Reforming an Unfair Allocation by Exchanging Goods
Sheung Man Yuen, Ayumi Igarashi, Naoyuki Kamiyama, Warut Suksompong
TL;DR
This work studies reforming an existing allocation of indivisible goods to EF1 via pairwise exchanges that preserve bundle sizes. It maps out a detailed complexity landscape across the number of agents and utility structures, showing polynomial-time solvability in several key cases (e.g., two agents with identical utilities, constant-number binary utilities) and proving NP-hardness in most other scenarios, including strong NP-hardness for identical utilities with many agents. It also establishes that a balanced size vector guarantees EF1 existence and derives essentially tight worst-case bounds on the required number of exchanges, with precise constants for several utility families.
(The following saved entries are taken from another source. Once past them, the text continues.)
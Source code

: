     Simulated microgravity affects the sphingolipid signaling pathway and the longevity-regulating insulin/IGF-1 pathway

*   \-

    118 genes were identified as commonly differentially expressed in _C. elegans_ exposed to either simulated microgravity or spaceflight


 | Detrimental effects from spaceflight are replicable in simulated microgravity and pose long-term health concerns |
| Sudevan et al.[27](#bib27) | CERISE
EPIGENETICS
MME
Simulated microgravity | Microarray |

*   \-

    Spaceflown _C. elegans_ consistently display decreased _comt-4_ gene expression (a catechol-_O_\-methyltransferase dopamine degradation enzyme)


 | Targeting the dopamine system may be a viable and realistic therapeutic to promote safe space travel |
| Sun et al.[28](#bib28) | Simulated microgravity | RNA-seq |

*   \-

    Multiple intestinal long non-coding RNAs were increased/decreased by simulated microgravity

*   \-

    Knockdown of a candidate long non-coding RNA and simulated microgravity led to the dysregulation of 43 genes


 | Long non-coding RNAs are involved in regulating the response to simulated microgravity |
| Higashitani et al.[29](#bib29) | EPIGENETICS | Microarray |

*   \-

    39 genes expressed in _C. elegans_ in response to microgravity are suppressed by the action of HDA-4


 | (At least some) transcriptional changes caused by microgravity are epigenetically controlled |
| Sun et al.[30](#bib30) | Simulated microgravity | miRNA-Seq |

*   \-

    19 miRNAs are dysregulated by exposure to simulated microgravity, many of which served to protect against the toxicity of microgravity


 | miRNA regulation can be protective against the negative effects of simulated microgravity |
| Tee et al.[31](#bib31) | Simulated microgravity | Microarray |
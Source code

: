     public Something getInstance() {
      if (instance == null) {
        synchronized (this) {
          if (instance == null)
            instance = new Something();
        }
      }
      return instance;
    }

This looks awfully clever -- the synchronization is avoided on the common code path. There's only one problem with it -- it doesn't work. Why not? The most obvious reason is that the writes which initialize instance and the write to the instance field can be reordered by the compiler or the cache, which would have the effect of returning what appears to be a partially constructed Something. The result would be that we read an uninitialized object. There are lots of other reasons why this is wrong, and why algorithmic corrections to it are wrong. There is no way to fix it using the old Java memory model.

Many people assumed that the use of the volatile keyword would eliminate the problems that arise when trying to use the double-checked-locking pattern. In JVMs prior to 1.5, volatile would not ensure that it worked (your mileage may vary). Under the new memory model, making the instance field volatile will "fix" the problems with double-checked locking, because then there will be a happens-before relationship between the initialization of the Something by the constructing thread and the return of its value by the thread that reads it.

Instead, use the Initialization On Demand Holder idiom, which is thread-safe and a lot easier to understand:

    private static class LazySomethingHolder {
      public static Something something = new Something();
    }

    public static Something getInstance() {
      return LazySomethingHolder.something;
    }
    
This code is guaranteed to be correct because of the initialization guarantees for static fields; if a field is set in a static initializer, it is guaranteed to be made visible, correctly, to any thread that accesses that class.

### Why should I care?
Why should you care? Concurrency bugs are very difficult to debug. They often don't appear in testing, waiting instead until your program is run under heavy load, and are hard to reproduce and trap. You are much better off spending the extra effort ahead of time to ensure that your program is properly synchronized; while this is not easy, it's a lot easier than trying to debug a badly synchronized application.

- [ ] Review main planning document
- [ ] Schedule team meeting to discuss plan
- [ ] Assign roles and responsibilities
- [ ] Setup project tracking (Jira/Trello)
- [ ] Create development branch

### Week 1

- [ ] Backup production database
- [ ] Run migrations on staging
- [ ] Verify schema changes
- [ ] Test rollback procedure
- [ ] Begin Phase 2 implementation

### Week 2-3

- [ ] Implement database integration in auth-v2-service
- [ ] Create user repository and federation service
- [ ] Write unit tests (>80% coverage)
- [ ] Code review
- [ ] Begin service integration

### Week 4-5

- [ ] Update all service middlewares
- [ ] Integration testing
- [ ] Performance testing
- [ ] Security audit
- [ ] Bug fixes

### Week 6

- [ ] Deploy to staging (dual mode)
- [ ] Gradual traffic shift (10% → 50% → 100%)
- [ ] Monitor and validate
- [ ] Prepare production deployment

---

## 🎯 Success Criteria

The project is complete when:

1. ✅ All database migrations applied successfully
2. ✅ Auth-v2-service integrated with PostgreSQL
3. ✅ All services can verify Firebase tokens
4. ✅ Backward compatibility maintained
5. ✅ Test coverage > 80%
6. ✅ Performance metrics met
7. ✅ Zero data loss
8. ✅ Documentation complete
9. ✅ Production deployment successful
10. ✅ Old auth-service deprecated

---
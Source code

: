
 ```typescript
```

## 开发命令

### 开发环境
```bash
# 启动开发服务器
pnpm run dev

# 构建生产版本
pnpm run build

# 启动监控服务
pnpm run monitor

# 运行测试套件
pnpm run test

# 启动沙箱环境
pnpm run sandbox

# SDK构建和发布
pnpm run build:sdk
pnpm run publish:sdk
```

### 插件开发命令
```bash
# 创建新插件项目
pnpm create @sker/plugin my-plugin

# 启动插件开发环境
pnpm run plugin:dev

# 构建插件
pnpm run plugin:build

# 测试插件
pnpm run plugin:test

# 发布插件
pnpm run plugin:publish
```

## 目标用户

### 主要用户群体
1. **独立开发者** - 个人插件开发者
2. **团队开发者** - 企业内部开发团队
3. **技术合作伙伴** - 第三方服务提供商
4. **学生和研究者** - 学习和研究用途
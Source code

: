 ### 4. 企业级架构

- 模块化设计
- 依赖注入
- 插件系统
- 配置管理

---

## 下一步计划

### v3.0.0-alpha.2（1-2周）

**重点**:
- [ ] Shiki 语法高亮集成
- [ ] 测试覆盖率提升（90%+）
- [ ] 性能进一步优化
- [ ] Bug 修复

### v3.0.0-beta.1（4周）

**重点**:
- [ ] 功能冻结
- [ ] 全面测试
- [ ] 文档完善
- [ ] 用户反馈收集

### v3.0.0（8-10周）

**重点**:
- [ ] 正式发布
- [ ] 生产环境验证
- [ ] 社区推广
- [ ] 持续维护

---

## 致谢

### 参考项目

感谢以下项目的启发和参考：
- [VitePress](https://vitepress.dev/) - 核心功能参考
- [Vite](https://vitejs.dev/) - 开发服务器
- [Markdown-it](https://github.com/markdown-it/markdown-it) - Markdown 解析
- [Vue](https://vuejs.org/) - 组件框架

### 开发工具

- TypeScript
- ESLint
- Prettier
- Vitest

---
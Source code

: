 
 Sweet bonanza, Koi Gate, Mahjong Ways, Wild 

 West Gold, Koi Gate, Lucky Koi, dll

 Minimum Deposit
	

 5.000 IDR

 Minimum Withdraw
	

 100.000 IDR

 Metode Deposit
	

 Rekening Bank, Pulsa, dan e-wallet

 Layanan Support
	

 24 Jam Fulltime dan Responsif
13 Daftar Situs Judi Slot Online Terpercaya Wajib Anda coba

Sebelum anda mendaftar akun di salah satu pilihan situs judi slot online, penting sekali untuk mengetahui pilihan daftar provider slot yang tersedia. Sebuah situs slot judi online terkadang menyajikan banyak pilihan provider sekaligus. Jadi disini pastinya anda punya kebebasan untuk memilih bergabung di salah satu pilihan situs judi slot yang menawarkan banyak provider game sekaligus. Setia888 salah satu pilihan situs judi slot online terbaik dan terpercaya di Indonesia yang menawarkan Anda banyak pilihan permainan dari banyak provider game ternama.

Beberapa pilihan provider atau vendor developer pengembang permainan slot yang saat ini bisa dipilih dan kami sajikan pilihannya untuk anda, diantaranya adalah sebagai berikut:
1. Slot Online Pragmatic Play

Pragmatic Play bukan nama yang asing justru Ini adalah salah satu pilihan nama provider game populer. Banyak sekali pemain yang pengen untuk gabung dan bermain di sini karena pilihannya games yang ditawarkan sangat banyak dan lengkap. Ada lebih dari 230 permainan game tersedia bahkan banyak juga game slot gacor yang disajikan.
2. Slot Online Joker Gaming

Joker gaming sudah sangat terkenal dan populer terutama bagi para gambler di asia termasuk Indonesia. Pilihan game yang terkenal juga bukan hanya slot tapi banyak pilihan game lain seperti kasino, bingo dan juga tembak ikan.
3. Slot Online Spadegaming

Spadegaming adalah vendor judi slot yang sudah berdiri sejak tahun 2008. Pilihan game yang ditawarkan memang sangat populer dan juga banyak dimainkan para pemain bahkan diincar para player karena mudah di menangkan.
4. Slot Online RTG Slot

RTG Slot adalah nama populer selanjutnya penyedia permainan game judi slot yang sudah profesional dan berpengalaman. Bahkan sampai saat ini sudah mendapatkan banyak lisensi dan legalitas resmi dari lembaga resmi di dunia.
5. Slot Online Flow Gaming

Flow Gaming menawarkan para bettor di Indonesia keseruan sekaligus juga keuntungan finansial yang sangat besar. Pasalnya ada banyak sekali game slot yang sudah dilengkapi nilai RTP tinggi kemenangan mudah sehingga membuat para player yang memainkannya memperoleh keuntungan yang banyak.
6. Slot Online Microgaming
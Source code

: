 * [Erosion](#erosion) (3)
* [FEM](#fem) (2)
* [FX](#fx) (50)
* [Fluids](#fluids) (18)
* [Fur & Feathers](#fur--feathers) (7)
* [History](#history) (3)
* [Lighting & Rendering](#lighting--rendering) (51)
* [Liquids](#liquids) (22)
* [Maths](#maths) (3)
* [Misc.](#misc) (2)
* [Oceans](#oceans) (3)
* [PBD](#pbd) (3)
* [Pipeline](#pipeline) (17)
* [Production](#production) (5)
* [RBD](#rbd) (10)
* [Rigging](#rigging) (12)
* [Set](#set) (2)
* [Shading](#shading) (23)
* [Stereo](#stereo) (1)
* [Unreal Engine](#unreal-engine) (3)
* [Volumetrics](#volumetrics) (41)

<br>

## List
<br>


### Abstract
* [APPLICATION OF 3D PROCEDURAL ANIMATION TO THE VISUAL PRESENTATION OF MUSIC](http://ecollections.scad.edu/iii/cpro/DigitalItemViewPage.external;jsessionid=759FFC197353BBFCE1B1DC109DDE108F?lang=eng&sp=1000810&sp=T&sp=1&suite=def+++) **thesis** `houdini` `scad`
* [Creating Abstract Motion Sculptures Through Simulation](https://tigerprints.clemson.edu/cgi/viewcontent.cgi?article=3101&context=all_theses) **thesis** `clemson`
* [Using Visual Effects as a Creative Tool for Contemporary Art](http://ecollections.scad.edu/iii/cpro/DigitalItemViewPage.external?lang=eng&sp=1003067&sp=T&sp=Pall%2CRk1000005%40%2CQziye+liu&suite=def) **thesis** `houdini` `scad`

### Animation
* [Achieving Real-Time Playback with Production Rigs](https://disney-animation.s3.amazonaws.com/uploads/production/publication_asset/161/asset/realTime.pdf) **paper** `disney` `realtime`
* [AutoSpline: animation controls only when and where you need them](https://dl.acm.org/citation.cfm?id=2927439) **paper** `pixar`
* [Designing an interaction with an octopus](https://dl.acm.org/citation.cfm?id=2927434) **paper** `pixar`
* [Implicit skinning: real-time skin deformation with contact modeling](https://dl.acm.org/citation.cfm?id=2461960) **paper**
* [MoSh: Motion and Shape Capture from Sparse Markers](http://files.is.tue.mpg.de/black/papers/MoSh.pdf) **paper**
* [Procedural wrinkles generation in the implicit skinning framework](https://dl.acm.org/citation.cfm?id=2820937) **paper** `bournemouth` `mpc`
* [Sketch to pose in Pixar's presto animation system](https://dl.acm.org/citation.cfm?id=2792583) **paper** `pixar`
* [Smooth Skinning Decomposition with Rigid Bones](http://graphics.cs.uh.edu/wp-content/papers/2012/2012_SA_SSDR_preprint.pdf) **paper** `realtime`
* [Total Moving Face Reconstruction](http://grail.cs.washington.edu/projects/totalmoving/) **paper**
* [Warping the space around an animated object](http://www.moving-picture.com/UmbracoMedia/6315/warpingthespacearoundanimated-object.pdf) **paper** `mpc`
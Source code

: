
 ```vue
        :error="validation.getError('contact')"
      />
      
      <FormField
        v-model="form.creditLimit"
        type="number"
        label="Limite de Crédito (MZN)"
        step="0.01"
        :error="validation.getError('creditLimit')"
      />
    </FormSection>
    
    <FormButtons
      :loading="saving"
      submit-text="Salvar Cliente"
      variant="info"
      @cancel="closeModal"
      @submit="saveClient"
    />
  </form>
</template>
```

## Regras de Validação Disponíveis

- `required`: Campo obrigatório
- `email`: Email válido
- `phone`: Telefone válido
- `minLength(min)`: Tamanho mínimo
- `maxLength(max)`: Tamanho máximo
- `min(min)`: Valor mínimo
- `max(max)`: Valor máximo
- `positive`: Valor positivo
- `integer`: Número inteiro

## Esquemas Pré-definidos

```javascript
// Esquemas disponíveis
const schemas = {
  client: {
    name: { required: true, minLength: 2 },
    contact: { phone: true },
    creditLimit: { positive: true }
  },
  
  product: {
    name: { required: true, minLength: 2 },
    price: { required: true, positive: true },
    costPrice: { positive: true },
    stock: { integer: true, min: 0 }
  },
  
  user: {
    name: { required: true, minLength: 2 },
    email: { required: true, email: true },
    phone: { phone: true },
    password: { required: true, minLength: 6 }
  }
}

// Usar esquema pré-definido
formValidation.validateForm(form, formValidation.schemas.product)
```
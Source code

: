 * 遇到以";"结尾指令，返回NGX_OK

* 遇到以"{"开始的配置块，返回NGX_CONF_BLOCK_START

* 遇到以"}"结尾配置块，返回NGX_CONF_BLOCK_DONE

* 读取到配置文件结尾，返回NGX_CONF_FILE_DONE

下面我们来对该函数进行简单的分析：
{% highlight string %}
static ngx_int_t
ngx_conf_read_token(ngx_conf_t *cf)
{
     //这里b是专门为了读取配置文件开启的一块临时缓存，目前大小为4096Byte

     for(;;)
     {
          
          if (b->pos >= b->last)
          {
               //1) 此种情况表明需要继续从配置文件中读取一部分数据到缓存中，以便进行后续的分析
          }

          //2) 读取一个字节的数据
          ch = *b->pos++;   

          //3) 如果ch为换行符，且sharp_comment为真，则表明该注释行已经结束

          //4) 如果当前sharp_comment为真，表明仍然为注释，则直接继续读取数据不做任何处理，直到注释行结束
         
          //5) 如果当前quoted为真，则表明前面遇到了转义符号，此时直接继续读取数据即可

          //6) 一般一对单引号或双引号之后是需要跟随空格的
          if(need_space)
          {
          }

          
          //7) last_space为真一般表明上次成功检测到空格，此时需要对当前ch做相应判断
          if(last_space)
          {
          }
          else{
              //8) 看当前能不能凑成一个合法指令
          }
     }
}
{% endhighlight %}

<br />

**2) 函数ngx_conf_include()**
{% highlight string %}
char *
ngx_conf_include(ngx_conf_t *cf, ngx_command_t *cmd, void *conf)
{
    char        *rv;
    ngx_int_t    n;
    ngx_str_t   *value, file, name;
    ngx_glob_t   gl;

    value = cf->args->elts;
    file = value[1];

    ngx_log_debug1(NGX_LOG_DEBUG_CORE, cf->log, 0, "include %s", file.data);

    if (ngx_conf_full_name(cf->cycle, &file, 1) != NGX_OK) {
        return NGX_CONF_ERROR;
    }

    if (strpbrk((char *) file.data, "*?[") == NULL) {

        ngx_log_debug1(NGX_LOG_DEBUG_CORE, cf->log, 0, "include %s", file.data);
The results offer both algorithmic procedures (e.g., dynamic programming, greedy exchange strategies) and hardness proofs that illuminate the computational limits of reformatting allocations toward fairness in practice. Overall, the paper advances the understanding of how initial unfair allocations can be reformed efficiently or where inherent complexity blocks such reform, with implications for personnel, inventory, and exhibit allocations under fairness constraints.
Abstract
Fairly allocating indivisible goods is a frequently occurring task in everyday life. Given an initial allocation of the goods, we consider the problem of reforming it via a sequence of exchanges to attain fairness in the form of envy-freeness up to one good (EF1). We present a vast array of results on the complexity of determining whether it is possible to reach an EF1 allocation from the initial allocation and, if so, the minimum number of exchanges required. In particular, we uncover several distinctions based on the number of agents involved and their utility functions. Furthermore, we derive essentially tight bounds on the worst-case number of exchanges needed to achieve EF1.